The violence in Syria prompted the UN Human Rights Council to establish an independent commission of inquiry in September 2011 to investigate alleged human rights violations since the start of the uprising. The commission found evidence of executions, arbitrary arrests, enforced disappearance, torture, sexual violence and violation of children’s rights by Syrian military and security forces (see for example the reports from the 18th Special Session held on 2 December 2011, and the International Crisis Group report Unchartered Waters, November 2011).  The aggression continued as the Red Crescent struggled to gain access to critical areas and could hardly evacuate the wounded.

President Bashar al-Assad’s regime sought to appease the populace by announcing limited reforms and other measures. Public-sector salaries were raised. The period of military service was reduced from 21 months to 18 months. Some local provincial governors were replaced. A number of political prisoners were freed, although those released were vastly outnumbered by new detainees. On 29 March 2011 the government of Prime Minister Naji al-Otari resigned, and a new administration was formed under Adel Safar, a reformist and former agriculture minister. On 7 April 2011 the President issued a decree granting citizenship to Syria’s stateless Kurds. On 21 April 2011 the 1963 Emergency Law was annulled. On 30 April 2011 the Prime Minister announced the government’s intention to implement comprehensive political, security, and social reforms, although no precise measures were specified.

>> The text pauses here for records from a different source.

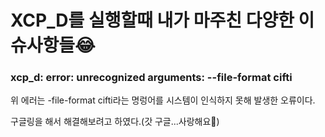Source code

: # XCP_D를 실행할때 내가 마주친 다양한 이슈사항들😂

### xcp_d: error: unrecognized arguments: --file-format cifti

위 에러는 -file-format cifti라는 명렁어를 시스템이 인식하지 못해 발생한 오류이다.

구글링을 해서 해결해보려고 하였다.(갓 구글...사랑해요🥰)
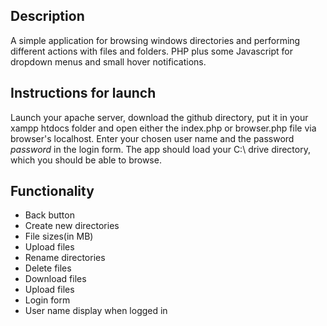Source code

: <h2>Description</h2>

A simple application for browsing windows directories and performing different actions with files and folders. PHP plus some Javascript for dropdown menus and small hover notifications.

<h2>Instructions for launch</h2>

Launch your apache server, download the github directory, put it in your xampp htdocs folder and open either the index.php or browser.php file via browser's localhost. Enter your chosen user name and the password <i>password</i> in the login form. The app should load your C:\ drive directory, which you should be able to browse.

<h2>Functionality</h2>

<ul>
    <li>Back button</li>
    <li>Create new directories</li>
    <li>File sizes(in MB)</li>
    <li>Upload files</li>
    <li>Rename directories</li>
    <li>Delete files</li>
    <li>Download files</li>
    <li>Upload files</li>
    <li>Login form</li>
    <li>User name display when logged in</li>
</ul>
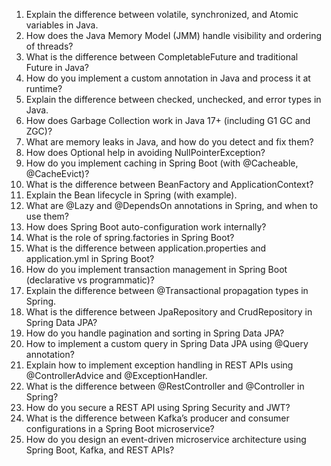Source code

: 1. Explain the difference between volatile, synchronized, and Atomic variables in Java.
2. How does the Java Memory Model (JMM) handle visibility and ordering of threads?
3. What is the difference between CompletableFuture and traditional Future in Java?
4. How do you implement a custom annotation in Java and process it at runtime?
5. Explain the difference between checked, unchecked, and error types in Java.
6. How does Garbage Collection work in Java 17+ (including G1 GC and ZGC)?
7. What are memory leaks in Java, and how do you detect and fix them?
8. How does Optional help in avoiding NullPointerException?
9. How do you implement caching in Spring Boot (with @Cacheable, @CacheEvict)?
10. What is the difference between BeanFactory and ApplicationContext?
11. Explain the Bean lifecycle in Spring (with example).
12. What are @Lazy and @DependsOn annotations in Spring, and when to use them?
13. How does Spring Boot auto-configuration work internally?
14. What is the role of spring.factories in Spring Boot?
15. What is the difference between application․properties and application.yml in Spring Boot?
16. How do you implement transaction management in Spring Boot (declarative vs programmatic)?
17. Explain the difference between @Transactional propagation types in Spring.
18. What is the difference between JpaRepository and CrudRepository in Spring Data JPA?
19. How do you handle pagination and sorting in Spring Data JPA?
20. How to implement a custom query in Spring Data JPA using @Query annotation?
21. Explain how to implement exception handling in REST APIs using @ControllerAdvice and @ExceptionHandler.
22. What is the difference between @RestController and @Controller in Spring?
23. How do you secure a REST API using Spring Security and JWT?
24. What is the difference between Kafka’s producer and consumer configurations in a Spring Boot microservice?
25. How do you design an event-driven microservice architecture using Spring Boot, Kafka, and REST APIs?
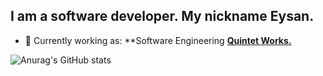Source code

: ## I am a software developer. My nickname Eysan.


* 💼 Currently working as: **Software Engineering <a href="https://www.quintetworks.com/" target="_blank"><b> Quintet Works.</b></a>


![Anurag's GitHub stats](https://github-readme-stats.vercel.app/api?username=ihsan-guc&show_icons=true&theme=radical)
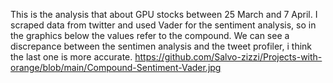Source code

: This is the analysis that about GPU stocks between 25 March and 7 April. I scraped data from twitter and used Vader for the sentiment analysis, so in the graphics below the values refer to the compound.
We can see a discrepance between the sentimen analysis and the tweet profiler, i think the last one is more accurate. 
https://github.com/Salvo-zizzi/Projects-with-orange/blob/main/Compound-Sentiment-Vader.jpg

By May 2012, almost 15,000 Syrians had been killed in the uprising, according to the opposition, and many thousands more had been wounded. Tens of thousands had been detained, and torture of detainees was widespread. Some 55,000 Syrians had fled to neighbouring states. The authorities resolutely, and without evidence, claimed that the uprising was a foreign plot aimed at destabilizing the country. In February 2013, UN High Commissioner for Human Rights Navi Pillay announced that the death toll in Syria is now approaching 70,000.

Lebanon, Jordan and Turkey increased their capacity to receive more than 170,000 Syrian refugees, the UNHCR affirmed in August 2012. By February 2013, the UNHCR stated that the total number of registered refugees and individuals awaiting registration was 953,310 (see the UNHCR’s breakdown of registered refugees per country).

‘National Dialogue’

These were essentially cosmetic measures, because substantive concessions to the pro-democracy movement would almost certainly spell the end of the regime, as it is highly unlikely that the Baath Party and Bashar al-Assad and his family would win a free and fair election. A ‘National Dialogue’ was launched by the regime at a conference with ‘oppositionists’ in Damascus on 10-11 July 2011, but this was seen by most bona fide oppositionists as a sham by which the regime would appear to be reforming while taking no substantive steps to relinquish its control. The pro-democracy movement denounced and boycotted the Dialogue.

2012

On 21 March 2012 the UN Security Council endorsed a non-binding peace plan drafted by UN envoy Kofi Annan. This six-point peace plan expressed ‘its gravest concern at the deteriorating situation in Syria’ and urged the Syrian authorities to ‘commit to stop the fighting and achieve urgently an effective United Nations supervised cessation of armed violence in all its forms by all parties to protect civilians and stabilize the country’, starting from 10 April. China and Russia agreed to support the plan as it fell short of a formal resolution. On 21 April, the UN Supervision Mission in Syria (UNSMIS) was established by UN Security Council’s Resolution 2043, initially for a 90-day period, to monitor a cessation of armed violence in all its forms by all parties and to monitor and support the full implementation of the Joint Special Envoy’s six-point plan to end the conflict in Syria.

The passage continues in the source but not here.